Static Topic Bridges

Agricultural Produce Market Committees (APMCs) and Mandi System

APMCs (Agricultural Produce Market Committees) are state-established regulatory bodies that oversee the marketing of agricultural produce. Under the APMC Acts passed by states, designated market yards (mandis) are established where farmers sell produce, licensed commission agents (arthias/adhatias) facilitate transactions, and the state government levies a market fee/tax. The mandi system has been critiqued for creating a monopsony (single buyer market) that extracts rents from farmers, but it also provides price discovery and assured procurement at MSP through government agencies.

  • APMC Acts: state legislation (agriculture is State List); each state has its own version
  • Mandis: physical market yards where produce is auctioned; ~7,000+ regulated mandis nationally
  • Commission agents (arthias): intermediaries who finance farmers, facilitate sales, charge 2–2.5% commission
  • Haryana's APMC structure: Haryana State Agricultural Marketing Board oversees mandis
  • Market cess/fee: levied at mandi gate (state varies: 0.5–3%); major state revenue source
  • Farm Laws (2020–21): attempted to allow farmers to sell outside APMCs — withdrawn after protests

Connection to this news: The biometric verification rules are an APMC-level regulatory intervention to ensure only genuine farmers sell at MSP prices — but implementation design flaws are generating genuine farmer hardship.

Digital Identity and Aadhaar in Agricultural Systems

Aadhaar (12-digit unique biometric identity issued by UIDAI) has been progressively integrated into agricultural welfare schemes: PM-KISAN, Kisan Credit Cards, fertiliser subsidies, and crop insurance now use Aadhaar for beneficiary verification. The 'Meri Fasal Mera Byora' (MFMB) portal in Haryana was designed as a crop registration system for farmers — linking land holdings, crop planted, and farmer identity — to enable direct procurement and MSP payment through Direct Benefit Transfer (DBT).

  • UIDAI (Unique Identification Authority of India): issues Aadhaar under the Aadhaar Act, 2016
  • Aadhaar biometric failure rate: ~0.1–0.5% for fingerprint; higher for elderly/manual workers (worn fingerprints)
  • Meri Fasal Mera Byora (MFMB): Haryana portal for farmer registration, crop area declaration, and MSP procurement linkage
  • DBT in agriculture: MSP payments transferred directly to Aadhaar-linked bank accounts
  • Iris scan: alternative biometric; less affected by manual labor wear
  • Supreme Court (2018 Aadhaar judgment): upheld Aadhaar for government benefits but restricted private entities; Section 57 (private use) struck down

Connection to this news: The biometric verification hardships reflect a broader challenge in deploying Aadhaar-based systems for populations (elderly farmers, manual workers) whose biometrics do not reliably register — a known technological limitation with governance consequences.

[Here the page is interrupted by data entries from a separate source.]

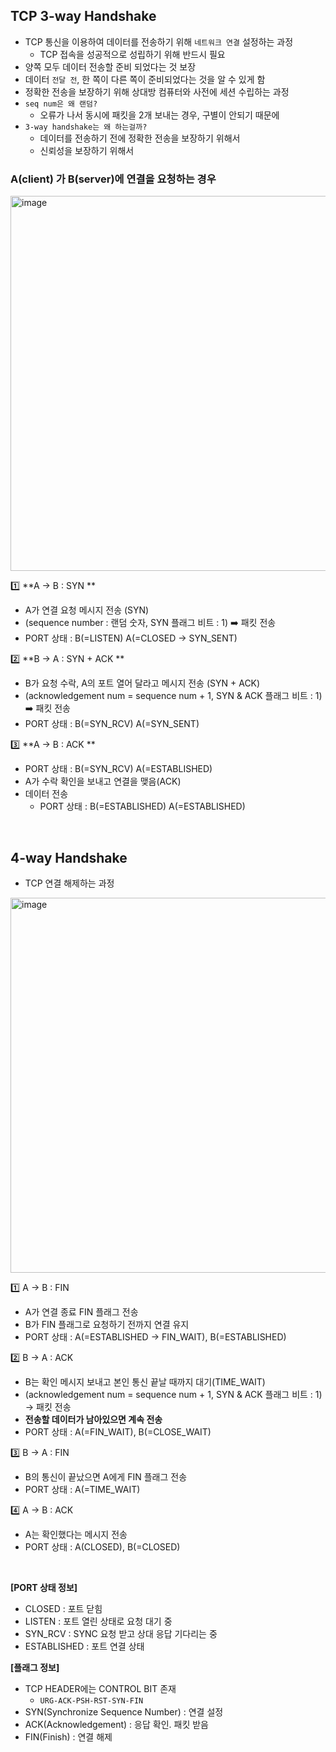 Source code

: ## TCP 3-way Handshake

- TCP 통신을 이용하여 데이터를 전송하기 위해 `네트워크 연결` 설정하는 과정
    - TCP 접속을 성공적으로 성립하기 위해 반드시 필요
- 양쪽 모두 데이터 전송할 준비 되었다는 것 보장
- 데이터 `전달 전`, 한 쪽이 다른 쪽이 준비되었다는 것을 알 수 있게 함
- 정확한 전송을 보장하기 위해 상대방 컴퓨터와 사전에 세션 수립하는 과정
- `seq num은 왜 랜덤?`
    - 오류가 나서 동시에 패킷을 2개 보내는 경우, 구별이 안되기 때문에
- `3-way handshake는 왜 하는걸까?`
  - 데이터를 전송하기 전에 정확한 전송을 보장하기 위해서
  - 신뢰성을 보장하기 위해서

### A(client) 가 B(server)에 연결을 요청하는 경우

<img width="600" alt="image" src="https://user-images.githubusercontent.com/63537847/216234821-a3d8f599-3369-4de7-807e-2fab00ee6174.png">


1️⃣ **A → B : SYN ** 

- A가 연결 요청 메시지 전송 (SYN)
- (sequence number : 랜덤 숫자, SYN 플래그 비트 : 1) ➡️ 패킷 전송
- PORT 상태 : B(=LISTEN) A(=CLOSED → SYN_SENT)

2️⃣ **B → A : SYN + ACK **

- B가 요청 수락, A의 포트 열어 달라고 메시지 전송 (SYN + ACK)
- (acknowledgement num = sequence num + 1, SYN & ACK 플래그 비트 : 1) ➡️ 패킷 전송
- PORT 상태 : B(=SYN_RCV) A(=SYN_SENT)

3️⃣ **A → B : ACK  **

- PORT 상태 : B(=SYN_RCV) A(=ESTABLISHED)
- A가 수락 확인을 보내고 연결을 맺음(ACK)
- 데이터 전송
  - PORT 상태 : B(=ESTABLISHED) A(=ESTABLISHED)


</br>

## 4-way Handshake

- TCP 연결 해제하는 과정

<img width="600" alt="image" src="https://user-images.githubusercontent.com/63537847/216235090-856ad09e-9373-4497-8e54-34f8436c9af8.png">


1️⃣ A → B : FIN

- A가 연결 종료 FIN 플래그 전송
- B가 FIN 플래그로 요청하기 전까지 연결 유지
- PORT 상태 : A(=ESTABLISHED → FIN_WAIT), B(=ESTABLISHED)

2️⃣ B → A : ACK 

- B는 확인 메시지 보내고 본인 통신 끝날 때까지 대기(TIME_WAIT)
- (acknowledgement num = sequence num + 1, SYN & ACK 플래그 비트 : 1) → 패킷 전송
- **전송할 데이터가 남아있으면 계속 전송**
- PORT 상태 : A(=FIN_WAIT), B(=CLOSE_WAIT)

3️⃣ B → A : FIN

- B의 통신이 끝났으면 A에게 FIN 플래그 전송
- PORT 상태 : A(=TIME_WAIT)

4️⃣ A → B : ACK

- A는 확인했다는 메시지 전송
- PORT 상태 : A(CLOSED), B(=CLOSED)

</br>

**[PORT 상태 정보]**

- CLOSED : 포트 닫힘
- LISTEN : 포트 열린 상태로 요청 대기 중
- SYN_RCV : SYNC 요청 받고 상대 응답 기다리는 중
- ESTABLISHED : 포트 연결 상태

**[플래그 정보]**

- TCP HEADER에는 CONTROL BIT 존재
  - `URG-ACK-PSH-RST-SYN-FIN`
- SYN(Synchronize Sequence Number) : 연결 설정
- ACK(Acknowledgement) : 응답 확인. 패킷 받음
- FIN(Finish) : 연결 해제
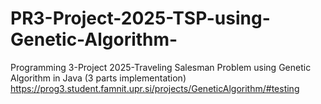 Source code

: # PR3-Project-2025-TSP-using-Genetic-Algorithm-
Programming 3-Project 2025-Traveling Salesman Problem using Genetic Algorithm in Java (3 parts implementation)
https://prog3.student.famnit.upr.si/projects/GeneticAlgorithm/#testing
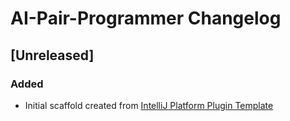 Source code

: <!-- Keep a Changelog guide -> https://keepachangelog.com -->

# AI-Pair-Programmer Changelog

## [Unreleased]
### Added
- Initial scaffold created from [IntelliJ Platform Plugin Template](https://github.com/JetBrains/intellij-platform-plugin-template)
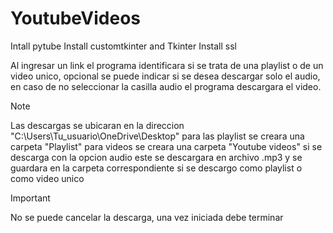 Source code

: # YoutubeVideos


Intall pytube
Install customtkinter and Tkinter
Install ssl

Al ingresar un link el programa identificara si se trata de una playlist o de un video unico, 
opcional se puede indicar si se desea descargar solo el audio, en caso de no seleccionar la casilla audio el programa descargara el video.

>[!NOTE]
>Las descargas se ubicaran en la direccion "C:\Users\Tu_usuario\OneDrive\Desktop"
>para las playlist se creara una carpeta "Playlist" 
>para videos se creara una carpeta "Youtube videos"
>si se descarga con la opcion audio este se descargara en archivo .mp3 y se guardara en la carpeta correspondiente si se descargo como playlist o como video unico

>[!IMPORTANT]
>No se puede cancelar la descarga, una vez iniciada debe terminar 

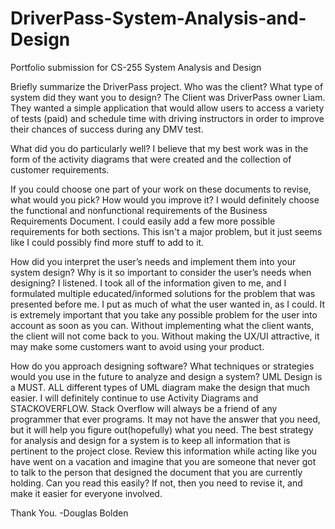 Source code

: # DriverPass-System-Analysis-and-Design
Portfolio submission for CS-255 System Analysis and Design

Briefly summarize the DriverPass project. Who was the client? What type of system did they want you to design?
The Client was DriverPass owner Liam. They wanted a simple application that would allow users to access a variety of tests (paid) and schedule time with driving instructors in order to improve their chances of success during any DMV test.

What did you do particularly well?
I believe that my best work was in the form of the activity diagrams that were created and the collection of customer requirements.

If you could choose one part of your work on these documents to revise, what would you pick? How would you improve it?
I would definitely choose the functional and nonfunctional requirements of the Business Requirements Document. I could easily add a few more possible requirements for both sections. This isn't a major problem, but it just seems like I could possibly find more stuff to add to it.

How did you interpret the user’s needs and implement them into your system design? Why is it so important to consider the user’s needs when designing?
I listened. I took all of the information given to me, and I formulated multiple educated/informed solutions for the problem that was presented before me. I put as much of what the user wanted in, as I could. It is extremely important that you take any possible problem for the user into account as soon as you can. Without implementing what the client wants, the client will not come back to you. Without making the UX/UI attractive, it may make some customers want to avoid using your product.

How do you approach designing software? What techniques or strategies would you use in the future to analyze and design a system?
UML Design is a MUST. ALL different types of UML diagram make the design that much easier. I will definitely continue to use Activity Diagrams and STACKOVERFLOW. Stack Overflow will always be a friend of any programmer that ever programs. It may not have the answer that you need, but it will help you figure out(hopefully) what you need. The best strategy for analysis and design for a system is to keep all information that is pertinent to the project close. Review this information while acting like you have went on a vacation and imagine that you are someone that never got to talk to the person that designed the document that you are currently holding. Can you read this easily? If not, then you need to revise it, and make it easier for everyone involved.

Thank You.
-Douglas Bolden
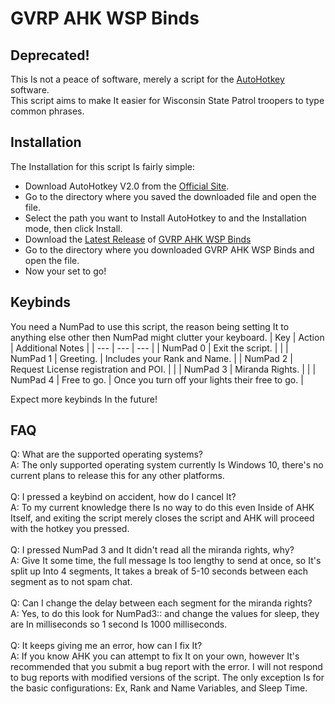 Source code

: 
# GVRP AHK WSP Binds
## Deprecated!

This Is not a peace of software, merely a script for the [AutoHotkey](https://www.autohotkey.com/) software.\
This script aims to make It easier for Wisconsin State Patrol troopers to type common phrases.

## Installation

The Installation for this script Is fairly simple:
- Download AutoHotkey V2.0 from the [Official Site](https://www.autohotkey.com/).
- Go to the directory where you saved the downloaded file and open the file.
- Select the path you want to Install AutoHotkey to and the Installation mode, then click Install.
- Download the [Latest Release](https://github.com/DBoy4Rex/GVRP-AHK-WSP-Binds/releases/latest/) of [GVRP AHK WSP Binds](https://github.com/DBoy4Rex/-GVRP-AHK-WSP-Binds/)
- Go to the directory where you downloaded GVRP AHK WSP Binds and open the file.
- Now your set to go!

## Keybinds

You need a NumPad to use this script, the reason being setting It to anything else other then NumPad might clutter your keyboard.
| Key | Action | Additional Notes |
| --- | --- | --- |
| NumPad 0 | Exit the script. | |
| NumPad 1 | Greeting. | Includes your Rank and Name. |
| NumPad 2 | Request License registration and POI. | |
| NumPad 3 | Miranda Rights. | |
| NumPad 4 | Free to go. | Once you turn off your lights their free to go. |

Expect more keybinds In the future!


## FAQ

Q: What are the supported operating systems?\
A: The only supported operating system currently Is Windows 10, there's no current plans to release this for any other platforms.\
\
Q: I pressed a keybind on accident, how do I cancel It?\
A: To my current knowledge there Is no way to do this even Inside of AHK Itself, and exiting the script merely closes the script and AHK will proceed with the hotkey you pressed.\
\
Q: I pressed NumPad 3 and It didn't read all the miranda rights, why?\
A: Give It some time, the full message Is too lengthy to send at once, so It's split up Into 4 segments, It takes a break of 5-10 seconds between each segment as to not spam chat.\
\
Q: Can I change the delay between each segment for the miranda rights?\
A: Yes, to do this look for NumPad3:: and change the values for sleep, they are In milliseconds so 1 second Is 1000 milliseconds.\
\
Q: It keeps giving me an error, how can I fix It?\
A: If you know AHK you can attempt to fix It on your own, however It's recommended that you submit a bug report with the error. I will not respond to bug reports with modified versions of the script. The only exception Is for the basic configurations: Ex, Rank and Name Variables, and Sleep Time.
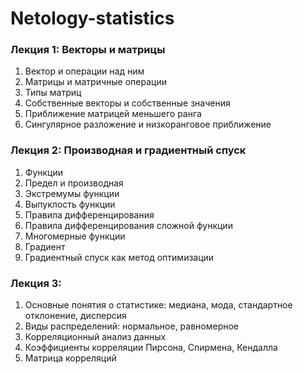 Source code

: # Netology-statistics

### Лекция 1: Векторы и матрицы
1. Вектор и операции над ним
1. Матрицы и матричные операции
1. Типы матриц
1. Собственные векторы и собственные значения
1. Приближение матрицей меньшего ранга
1. Сингулярное разложение и низкоранговое приближение

### Лекция 2: Производная и градиентный спуск
1. Функции
1. Предел и производная
1. Экстремумы функции
1. Выпуклость функции
1. Правила дифференцирования
1. Правила дифференцирования сложной функции
1. Многомерные функции
1. Градиент
1. Градиентный спуск как метод оптимизации

### Лекция 3: 
1. Основные понятия о статистике: медиана, мода, стандартное отклонение, дисперсия
1. Виды распределений: нормальное, равномерное
1. Корреляционный анализ данных
1. Коэффициенты корреляции Пирсона, Спирмена, Кендалла
1. Матрица корреляций
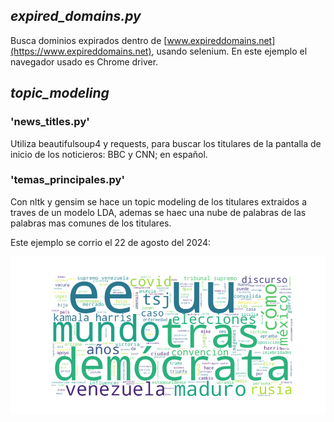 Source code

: ## *expired_domains.py*
Busca dominios expirados dentro de [www.expireddomains.net](https://www.expireddomains.net), usando selenium.
En este ejemplo el navegador usado es Chrome driver.

## *topic_modeling*
  ### 'news_titles.py'
  Utiliza beautifulsoup4 y requests, para buscar los titulares de la pantalla de inicio de los noticieros: BBC y CNN; en español.

  ### 'temas_principales.py'
  Con nltk y gensim se hace un topic modeling de los titulares extraidos a traves de un modelo LDA, ademas se haec una nube de palabras de las palabras mas comunes de los titulares.

  Este ejemplo se corrio el 22 de agosto del 2024:

  ![](web_scrapping/topic_modeling/nube_temas_principales.png)
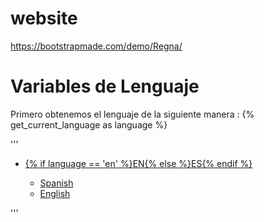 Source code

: # website
https://bootstrapmade.com/demo/Regna/   

# Variables de Lenguaje

Primero obtenemos el lenguaje de la siguiente manera : {% get_current_language as language %}

'''
<div class="header-extras">
  <ul>
    <li>
      <div class="p-dropdown">
        <a href="#"><i class="icon-globe"></i><span>{% if language == 'en' %}EN{% else %}ES{% endif %}</span></a>
        <ul class="p-dropdown-content">
          <li><a href="{% url 'lang-redirect' 'es' %}">Spanish</a></li>
          <li><a href="{% url 'lang-redirect' 'en' %}">English</a></li>
        </ul>
      </div>
    </li>
  </ul>
</div>
'''
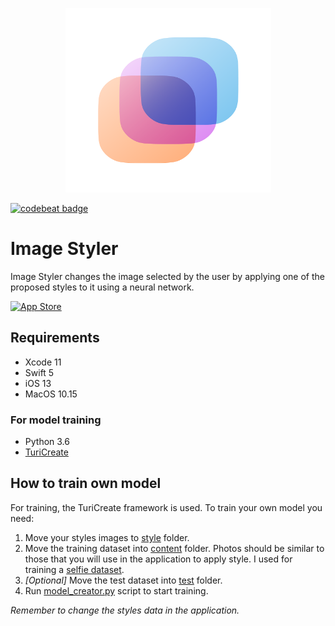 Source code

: 

<!--
Title: Image Styler
Description: A curated list of machine learning models in Core ML format.
Author: Kedan Li
-->
<p align="center">
<img src="ImageStyler/Supporting Files/Assets.xcassets/AppIcon.appiconset/1024.png" width="329" height="295"/>
</p>


[![codebeat badge](https://codebeat.co/badges/3f467f54-941b-46b2-9197-6a900ddee267)](https://codebeat.co/projects/github-com-romanmazeev-imagestyler-master)
# Image Styler
Image Styler changes the image selected by the user by applying one of the proposed styles to it using a neural network.

[![App Store](https://developer.apple.com/app-store/marketing/guidelines/images/badge-download-on-the-app-store.svg)](https://apps.apple.com/us/app/image-styler/id1506490993)

## Requirements
- Xcode 11
- Swift 5
- iOS 13
- MacOS 10.15

### For model training
- Python 3.6
- [TuriCreate](https://github.com/apple/turicreate)

## How to train own model
For training, the TuriCreate framework is used. To train your own model you need:
1. Move your styles images to [style](https://github.com/romanmazeev/ImageStyler/tree/master/Model/Dataset/style) folder.
2. Move the training dataset into [content](https://github.com/romanmazeev/ImageStyler/tree/master/Model/Dataset/content) folder. Photos should be similar to those that you will use in the application to apply style. I used for training a [selfie dataset](https://www.crcv.ucf.edu/data/Selfie/).
3. *[Optional]* Move the test dataset into [test](https://github.com/romanmazeev/ImageStyler/tree/master/Model/Dataset/test) folder.
4. Run [model_creator.py](https://github.com/romanmazeev/ImageStyler/blob/master/Model/model_creator.py) script to start training.

*Remember to change the styles data in the application.*
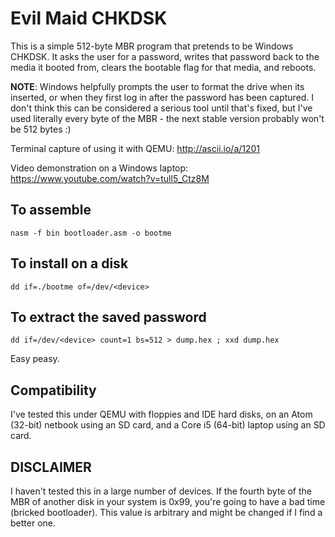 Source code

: Evil Maid CHKDSK
===============
This is a simple 512-byte MBR program that pretends to be Windows CHKDSK. It asks the user for a password, writes that password back to the media it booted from, clears the bootable flag for that media, and reboots.

**NOTE**: Windows helpfully prompts the user to format the drive when its inserted, or when they first log in after the password has been captured. I don't think this can be considered a serious tool until that's fixed, but I've used literally every byte of the MBR - the next stable version probably won't be 512 bytes :)

Terminal capture of using it with QEMU: http://ascii.io/a/1201

Video demonstration on a Windows laptop: https://www.youtube.com/watch?v=tull5_Ctz8M

To assemble
----------
`nasm -f bin bootloader.asm -o bootme`

To install on a disk
------------------
`dd if=./bootme of=/dev/<device>`

To extract the saved password
------------------
`dd if=/dev/<device> count=1 bs=512 > dump.hex ; xxd dump.hex`


Easy peasy.

Compatibility
------------
I've tested this under QEMU with floppies and IDE hard disks, on an Atom (32-bit) netbook using an SD card, and a Core i5 (64-bit) laptop using an SD card.

DISCLAIMER
----------
I haven't tested this in a large number of devices. If the fourth byte of the MBR of another disk in your system is 0x99, you're going to have a bad time (bricked bootloader). This value is arbitrary and might be changed if I find a better one.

Agricultural Market Reforms and Transparency Objectives

The digitisation of mandi transactions has multiple legitimate policy objectives: preventing ghost transactions (non-farmer entities claiming MSP), reducing arthia commission exploitation, enabling accurate crop area data for procurement planning, and facilitating direct DBT to farmers. However, digital reform without adequate physical infrastructure (reliable internet at mandi gates, trained staff, grievance redressal) imposes disproportionate costs on the most vulnerable farmers.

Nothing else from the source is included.